Requires-Dist: black>=22.0; extra == "dev"
Requires-Dist: flake8>=4.0; extra == "dev"
Dynamic: author
Dynamic: home-page
Dynamic: license-file
Dynamic: requires-python

# CloudBurst Fargate - Serverless Video Processing

My second open source project, now powered by **AWS ECS Fargate**! 🚀

**Author**: Leo Wang ([leowang.net](https://leowang.net))  
**Email**: me@leowang.net  
**License**: MIT

> **📚 Related Projects**: 
> - **Original CloudBurst (EC2)**: https://github.com/preangelleo/cloudburst
> - **Video Generation API**: https://github.com/preangelleo/video-generation-docker
> - **中文文档**: [README_CN.md](./README_CN.md)

## What is this?

A production-ready Python framework that uses **AWS ECS Fargate** for serverless, on-demand video generation with **parallel processing capabilities**.

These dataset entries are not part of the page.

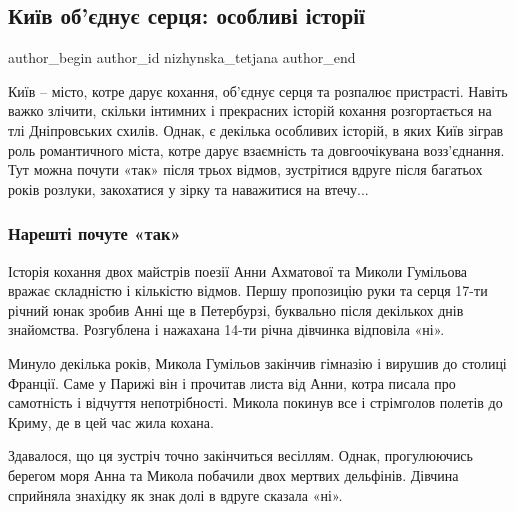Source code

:  
 
 
 
 
 
\subsection{Київ об’єднує серця: особливі історії}
\label{sec:14_02_2022.stz.kiev.bigkyiv.1.kiev_serca}
 
\ifcmt
 author_begin
   author_id nizhynska_tetjana
 author_end
\fi

Київ – місто, котре дарує кохання, об’єднує серця та розпалює пристрасті.
Навіть важко злічити, скільки інтимних і прекрасних історій кохання
розгортається на тлі Дніпровських схилів. Однак, є декілька особливих історій,
в яких Київ зіграв роль романтичного міста, котре дарує взаємність та
довгоочікувана возз’єднання. Тут можна почути «так» після трьох відмов,
зустрітися вдруге після багатьох років розлуки, закохатися у зірку та
наважитися на втечу... 

\subsubsection{Нарешті почуте «так»}

Історія кохання двох майстрів поезії Анни Ахматової та Миколи Гумільова вражає
складністю і кількістю відмов. Першу пропозицію руки та серця 17-ти річний юнак
зробив Анні ще в Петербурзі, буквально після декількох днів знайомства.
Розгублена і нажахана 14-ти річна дівчинка відповіла «ні».

Минуло декілька років, Микола Гумільов закінчив гімназію і вирушив до столиці
Франції. Саме у Парижі він і прочитав листа від Анни, котра писала про
самотність і відчуття непотрібності. Микола покинув все і стрімголов полетів до
Криму, де в цей час жила кохана.

Здавалося, що ця зустріч точно закінчиться весіллям. Однак, прогулюючись
берегом моря Анна та Микола побачили двох мертвих дельфінів. Дівчина сприйняла
знахідку як знак долі в вдруге сказала «ні».
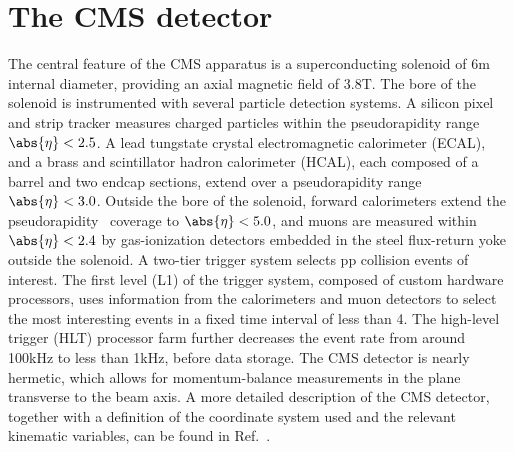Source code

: \section{The CMS detector}
\label{sec:detector}


The central feature of the CMS apparatus is a superconducting solenoid
of 6\unit{m} internal diameter, providing an axial magnetic field of
3.8\unit{T}. The bore of the solenoid is instrumented with several
particle detection systems. A silicon pixel and strip tracker measures
charged particles within the pseudorapidity range $\abs{\eta} < 2.5$. 
A lead tungstate crystal electromagnetic calorimeter (ECAL), and a
brass and scintillator hadron calorimeter (HCAL), each composed of a
barrel and two endcap sections, extend over a pseudorapidity range
$\abs{\eta} < 3.0$. Outside the bore of the solenoid, forward
calorimeters extend the pseudorapidity~\cite{Chatrchyan:2008zzk}
coverage to $\abs{\eta} < 5.0$, and muons are measured within
$\abs{\eta} < 2.4$ by gas-ionization detectors embedded in the steel
flux-return yoke outside the solenoid. A two-tier trigger system
selects pp collision events of interest. The first level (L1) of the
trigger system, composed of custom hardware processors, uses
information from the calorimeters and muon detectors to select the
most interesting events in a fixed time interval of less than
4\mus. The high-level trigger (HLT) processor farm further decreases
the event rate from around 100\unit{kHz} to less than 1\unit{kHz},
before data storage. The CMS detector is nearly hermetic, which allows
for momentum-balance measurements in the plane transverse to the beam
axis. A more detailed description of the CMS detector, together with a
definition of the coordinate system used and the relevant kinematic
variables, can be found in Ref.~\cite{Chatrchyan:2008zzk}.

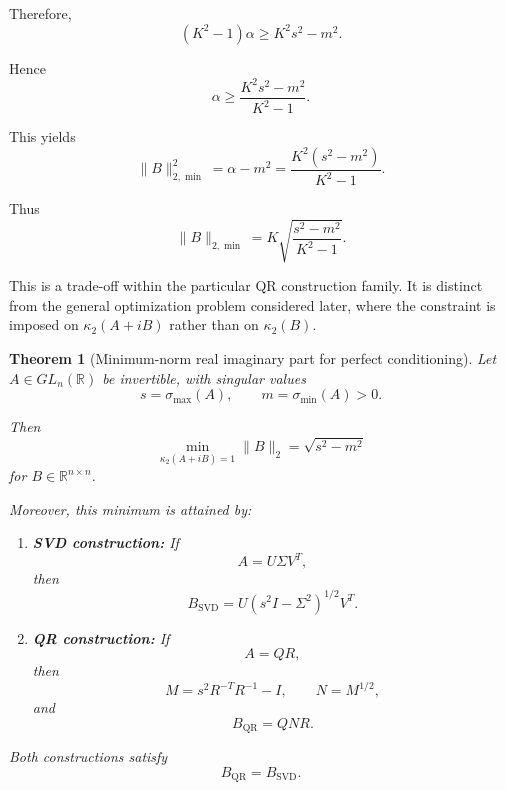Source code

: \documentclass[11pt, reqno, a4paper]{amsart}
\theoremstyle{plain}
\newtheorem{theorem}{Theorem}[section]
\theoremstyle{definition}
\theoremstyle{remark}
\numberwithin{equation}{section}
\begin{document}
Therefore,
\[
(K^2-1)\alpha
\geq
K^2s^2-m^2.
\]

Hence
\[
\boxed{
\alpha\geq
\frac{K^2s^2-m^2}{K^2-1}.
}
\]

This yields
\[
\|B\|_{2,\min}^2
=
\alpha-m^2
=
\frac{K^2(s^2-m^2)}{K^2-1}.
\]

Thus
\[
\boxed{
\|B\|_{2,\min}
=
K\sqrt{\frac{s^2-m^2}{K^2-1}}.
}
\]

This is a trade-off within the particular QR construction family. It is distinct from the general optimization problem considered later, where the constraint is imposed on $\kappa_2(A+iB)$ rather than on $\kappa_2(B)$.

\begin{theorem}[Minimum-norm real imaginary part for perfect conditioning]
Let $A\in GL_n(\mathbb{R})$ be invertible, with singular values
\[
s=\sigma_{\max}(A),
\qquad
m=\sigma_{\min}(A)>0.
\]

Then
\[
\boxed{
\min_{\kappa_2(A+iB)=1}\|B\|_2
=
\sqrt{s^2-m^2}
}
\]
for $B\in\mathbb{R}^{n\times n}$.

Moreover, this minimum is attained by:

\begin{enumerate}
    \item \textbf{SVD construction:} If
    \[
    A=U\Sigma V^T,
    \]
    then
    \[
    B_{\mathrm{SVD}}
    =
    U(s^2I-\Sigma^2)^{1/2}V^T.
    \]

    \item \textbf{QR construction:} If
    \[
    A=QR,
    \]
    then
    \[
    M=s^2R^{-T}R^{-1}-I,
    \qquad
    N=M^{1/2},
    \]
    and
    \[
    B_{\mathrm{QR}}=QNR.
    \]
\end{enumerate}

Both constructions satisfy
\[
B_{\mathrm{QR}}=B_{\mathrm{SVD}}.
\]
\end{theorem}
\end{document}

**Core Value**: When your application needs to generate videos (using our [Video Generation API](https://github.com/preangelleo/video-generation-docker)), this framework:
- 🚀 Starts Fargate containers in **30 seconds** (vs 2+ minutes for EC2)
- ⚡ **Parallel processing**: Handle multiple scenes across concurrent containers
- 🎬 Processes your video generation requests with zero infrastructure management
- 📥 Downloads completed videos automatically with "process one → download one" efficiency
- 🛑 Containers terminate automatically after processing
- 💰 Pay-per-second billing with **no idle costs**

**Perfect for**: Production applications that need scalable serverless video processing without the complexity of managing EC2 instances.

## 📦 Installation

### Install from PyPI (Coming Soon)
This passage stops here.